BANK OF KOREA ANNEX BUILDING
Since its establishment in 1950 the Bank of Korea, the country’s central bank, has experienced many expansions as a result of the rapid growth of the country’s economy in the second half of the 20th century. At one point in the mid 1970’s the headquarters, located in the CBD of Seoul, consisted of 11 separate buildings on its current site until the 16-story main hall was erected in 1987 consolidating a majority of the programs under one roof. Yet the bank continued to grow and expand. Today many of the departments are scattered among disparate outdated facilities, both on and off-site, posing challenges to efficiency and risk to operational security. The existing complex is composed of four buildings, the oldest and original bank building, which is currently being used as a currency museum, the 16-story main office tower, and two annexes, all built at different times during the latter half of the 20th century. The new expansion will replace the two annexes, one of which was deemed structurally unstable, to create a singular, fully connected complex for all administrative and banking functions. Along with the construction of the new annex, all remaining facilities will go through full-scale structural and interior renovations.
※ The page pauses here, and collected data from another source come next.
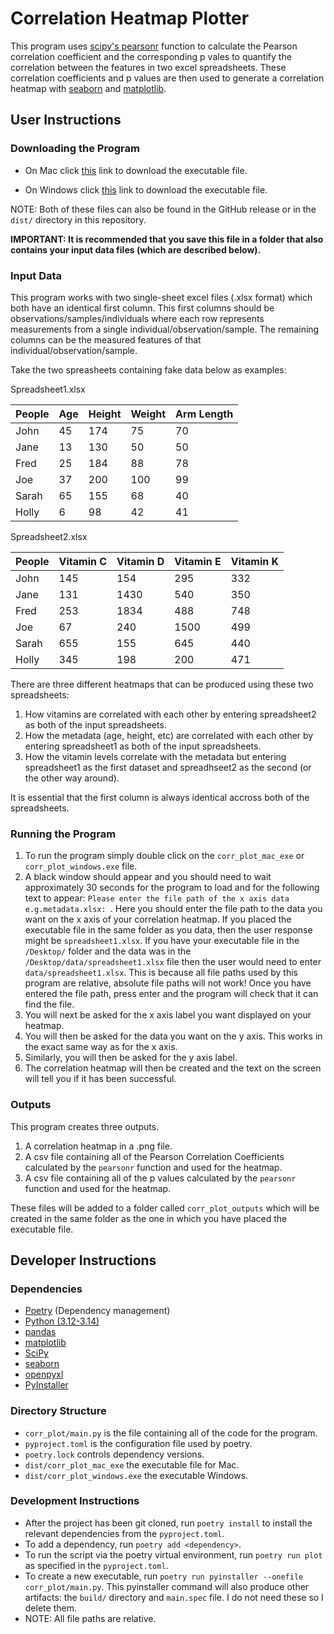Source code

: # Correlation Heatmap Plotter

This program uses [scipy's pearsonr](https://docs.scipy.org/doc/scipy/reference/generated/scipy.stats.pearsonr.html) function to calculate the Pearson correlation coefficient and the corresponding p vales to quantify the correlation between the features in two excel spreadsheets. These correlation coefficients and p values are then used to generate a correlation heatmap with [seaborn](https://seaborn.pydata.org/) and [matplotlib](https://matplotlib.org/). 

## User Instructions

### Downloading the Program

* On Mac click [this](https://github.com/Jack-Coutts/Correlation_Heatmap_plotter/releases/download/v1.0.0/corr_plot_mac_exe) link to download the executable file. 

* On Windows click [this](https://github.com/Jack-Coutts/Correlation_Heatmap_plotter/releases/download/v1.0.0/corr_plot_windows.exe) link to download the executable file.

NOTE: Both of these files can also be found in the GitHub release or in the `dist/` directory in this repository.

**IMPORTANT: It is recommended that you save this file in a folder that also contains your input data files (which are described below).**

### Input Data

This program works with two single-sheet excel files (.xlsx format) which both have an identical first column. This first columns should be observations/samples/individuals where each row represents measurements from a single individual/observation/sample. The remaining columns can be the measured features of that individual/observation/sample. 

Take the two spreasheets containing fake data below as examples:

Spreadsheet1.xlsx

| People | Age | Height | Weight | Arm Length |
| ----- | ----- | ----- | ----- | ----- |
| John | 45 | 174 | 75 | 70 |
| Jane | 13 | 130 | 50 | 50 |
| Fred | 25 | 184 | 88 | 78 |
| Joe | 37 | 200 | 100 | 99 |
| Sarah | 65 | 155 | 68 | 40 |
| Holly | 6 | 98 | 42 | 41 |

Spreadsheet2.xlsx

| People | Vitamin C | Vitamin D | Vitamin E | Vitamin K |
| ----- | ----- | ----- | ----- | ----- |
| John | 145 | 154 | 295 | 332 |
| Jane | 131 | 1430 | 540 | 350 |
| Fred | 253 | 1834 | 488 | 748 |
| Joe | 67 | 240 | 1500 | 499 |
| Sarah | 655 | 155 | 645 | 440 |
| Holly | 345 | 198 | 200 | 471 |

There are three different heatmaps that can be produced using these two spreadsheets:

1. How vitamins are correlated with each other by entering spreadsheet2 as both of the input spreadsheets.
2. How the metadata (age, height, etc) are correlated with each other by entering spreadsheet1 as both of the input spreadsheets.
3. How the vitamin levels correlate with the metadata but entering spreadsheet1 as the first dataset and spreadhseet2 as the second (or the other way around). 

It is essential that the first column is always identical accross both of the spreadsheets.

### Running the Program

1. To run the program simply double click on the `corr_plot_mac_exe` or `corr_plot_windows.exe` file.
2. A black window should appear and you should need to wait approximately 30 seconds for the program to load and for the following text to appear: `Please enter the file path of the x axis data e.g.metadata.xlsx: `. Here you should enter the file path to the data you want on the x axis of your correlation heatmap. If you placed the executable file in the same folder as you data, then the user response might be `spreadsheet1.xlsx`. If you have your executable file in the `/Desktop/` folder and the data was in the `/Desktop/data/spreadsheet1.xlsx` file then the user would need to enter `data/spreadsheet1.xlsx`. This is because all file paths used by this program are relative, absolute file paths will not work! Once you have entered the file path, press enter and the program will check that it can find the file. 
3. You will next be asked for the x axis label you want displayed on your heatmap. 
4. You will then be asked for the data you want on the y axis. This works in the exact same way as for the x axis. 
5. Similarly, you will then be asked for the y axis label.
6. The correlation heatmap will then be created and the text on the screen will tell you if it has been successful.


### Outputs

This program creates three outputs. 

1. A correlation heatmap in a .png file.
2. A csv file containing all of the Pearson Correlation Coefficients calculated by the `pearsonr` function and used for the heatmap.
3. A csv file containing all of the p values calculated by the `pearsonr` function and used for the heatmap. 

These files will be added to a folder called `corr_plot_outputs` which will be created in the same folder as the one in which you have placed the executable file. 


## Developer Instructions

### Dependencies

* [Poetry](https://python-poetry.org/) (Dependency management)
* [Python (3.12-3.14)](https://www.python.org/downloads/)
* [pandas](https://pandas.pydata.org/)
* [matplotlib](https://matplotlib.org/)
* [SciPy](https://scipy.org/)
* [seaborn](https://seaborn.pydata.org/)
* [openpyxl](https://openpyxl.readthedocs.io/en/stable/)
* [PyInstaller](https://pyinstaller.org/en/stable/) 


### Directory Structure

* `corr_plot/main.py` is the file containing all of the code for the program.
* `pyproject.toml` is the configuration file used by poetry.
* `poetry.lock` controls dependency versions.
* `dist/corr_plot_mac_exe` the executable file for Mac.
* `dist/corr_plot_windows.exe` the executable Windows.

### Development Instructions

* After the project has been git cloned, run `poetry install` to install the relevant dependencies from the `pyproject.toml`.
* To add a dependency, run `poetry add <dependency>`.
* To run the script via the poetry virtual environment, run `poetry run plot` as specified in the `pyproject.toml`.
* To create a new executable, run `poetry run pyinstaller --onefile corr_plot/main.py`. This pyinstaller command will also produce other artifacts: the `build/` directory and `main.spec` file. I do not need these so I delete them.
* NOTE: All file paths are relative.



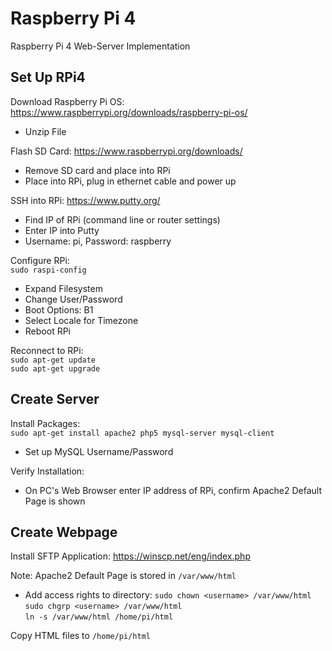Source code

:# Raspberry Pi 4
Raspberry Pi 4 Web-Server Implementation

## Set Up RPi4
Download Raspberry Pi OS: https://www.raspberrypi.org/downloads/raspberry-pi-os/  
- Unzip File

Flash SD Card: https://www.raspberrypi.org/downloads/  

- Remove SD card and place into RPi
- Place into RPi, plug in ethernet cable and power up  

SSH into RPi: https://www.putty.org/
- Find IP of RPi (command line or router settings)
- Enter IP into Putty
- Username: pi, Password: raspberry

Configure RPi:  
`sudo raspi-config`
- Expand Filesystem
- Change User/Password
- Boot Options: B1
- Select Locale for Timezone
- Reboot RPi  

Reconnect to RPi:  
`sudo apt-get update`  
`sudo apt-get upgrade`  

## Create Server
Install Packages:  
`sudo apt-get install apache2 php5 mysql-server mysql-client`
- Set up MySQL Username/Password  
  
Verify Installation:
- On PC's Web Browser enter IP address of RPi, confirm Apache2 Default Page is shown

## Create Webpage
Install SFTP Application: https://winscp.net/eng/index.php  

Note: Apache2 Default Page is stored in `/var/www/html`  
- Add access rights to directory: 
`sudo chown <username> /var/www/html`
`sudo chgrp <username> /var/www/html`  
`ln -s /var/www/html /home/pi/html`
  
 Copy HTML files to `/home/pi/html`  
 
  
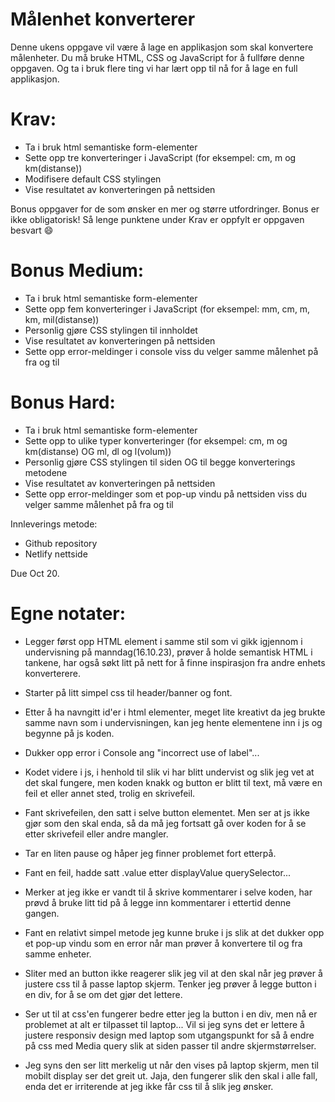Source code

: # Målenhet konverterer

Denne ukens oppgave vil være å lage en applikasjon som skal konvertere målenheter. Du må bruke HTML, CSS og JavaScript for å fullføre denne oppgaven. Og ta i bruk flere ting vi har lært opp til nå for å lage en full applikasjon.

# Krav:
- Ta i bruk html semantiske form-elementer
- Sette opp tre konverteringer i JavaScript (for eksempel: cm, m og km(distanse))
- Modifisere default CSS stylingen
- Vise resultatet av konverteringen på nettsiden

Bonus oppgaver for de som ønsker en mer og større utfordringer. Bonus er ikke obligatorisk! Så lenge punktene under Krav er oppfylt er oppgaven besvart 😄

# Bonus Medium:
- Ta i bruk html semantiske form-elementer
- Sette opp fem konverteringer i JavaScript (for eksempel: mm, cm, m, km, mil(distanse))
- Personlig gjøre CSS stylingen til innholdet
- Vise resultatet av konverteringen på nettsiden
- Sette opp error-meldinger i console viss du velger samme målenhet på fra og til

# Bonus Hard:
- Ta i bruk html semantiske form-elementer
- Sette opp to ulike typer konverteringer (for eksempel: cm, m og km(distanse) OG ml, dl og l(volum))
- Personlig gjøre CSS stylingen til siden OG til begge konverterings metodene
- Vise resultatet av konverteringen på nettsiden
- Sette opp error-meldinger som et pop-up vindu på nettsiden viss du velger samme målenhet på fra og til

Innleverings metode:
- Github repository
- Netlify nettside

Due Oct 20.




# Egne notater:

- Legger først opp HTML element i samme stil som vi gikk igjennom i undervisning på manndag(16.10.23), prøver å holde semantisk HTML i tankene, har også søkt litt på nett for å finne inspirasjon fra andre enhets konverterere.
- Starter på litt simpel css til header/banner og font.
- Etter å ha navngitt id'er i html elementer, meget lite kreativt da jeg brukte samme navn som i undervisningen, kan jeg hente elementene inn i js og begynne på js koden.
- Dukker opp error i Console ang "incorrect use of label"...
- Kodet videre i js, i henhold til slik vi har blitt undervist og slik jeg vet at det skal fungere, men koden knakk og button er blitt til text, må være en feil et eller annet sted, trolig en skrivefeil.
- Fant skrivefeilen, den satt i selve button elementet. Men ser at js ikke gjør som den skal enda, så da må jeg fortsatt gå over koden for å se etter skrivefeil eller andre mangler. 
- Tar en liten pause og håper jeg finner problemet fort etterpå.

- Fant en feil, hadde satt .value etter displayValue querySelector...
- Merker at jeg ikke er vandt til å skrive kommentarer i selve koden, har prøvd å bruke litt tid på å legge inn kommentarer i ettertid denne gangen.
- Fant en relativt simpel metode jeg kunne bruke i js slik at det dukker opp et pop-up vindu som en error når man prøver å konvertere til og fra samme enheter.
- Sliter med an button ikke reagerer slik jeg vil at den skal når jeg prøver å justere css til å passe laptop skjerm. Tenker jeg prøver å legge button i en div, for å se om det gjør det lettere.
- Ser ut til at css'en fungerer bedre etter jeg la button i en div, men nå er problemet at alt er tilpasset til laptop... Vil si jeg syns det er lettere å justere responsiv design med laptop som utgangspunkt for så å endre på css med Media query slik at siden passer til andre skjermstørrelser.
- Jeg syns den ser litt merkelig ut når den vises på laptop skjerm, men til mobilt display ser det greit ut. Jaja, den fungerer slik den skal i alle fall, enda det er irriterende at jeg ikke får css til å slik jeg ønsker.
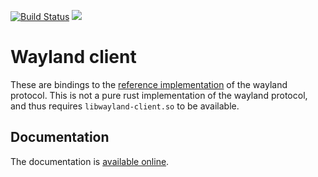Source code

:[![Build Status](https://travis-ci.org/vberger/wayland-client-rs.svg?branch=master)](https://travis-ci.org/vberger/wayland-client-rs)
[![](http://meritbadge.herokuapp.com/wayland-client)](https://crates.io/crates/wayland-client)

# Wayland client

These are bindings to the [reference implementation](http://wayland.freedesktop.org/)
of the wayland protocol. This is not a pure rust implementation of the wayland
protocol, and thus requires `libwayland-client.so` to be available.

## Documentation

The documentation is [available online](http://vberger.github.io/wayland-client-rs/wayland_client/).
Just as a central bank’s role is largely to guarantee the economic stability of a country, the design proposal planned to provide a platform on which the central bank can operate in a secure and efficient manner. Furthermore, the design of the new annex, which harkens back to the historical legacy of the original structures within the complex, are intended to inspire confidence, solidity and growth, all which are ideal qualities that represent a strong nation’s economy. One of the main goals of the proposal is to reorganize the complex as a whole. The scattered functions and departments of the bank will be grouped into largely three categories. The core bank functions would be situated in the main tower, policy and planning functions would be located mainly in the south wing of the new annex, and finally, support functions would be housed in the north wing tucked away behind the main tower.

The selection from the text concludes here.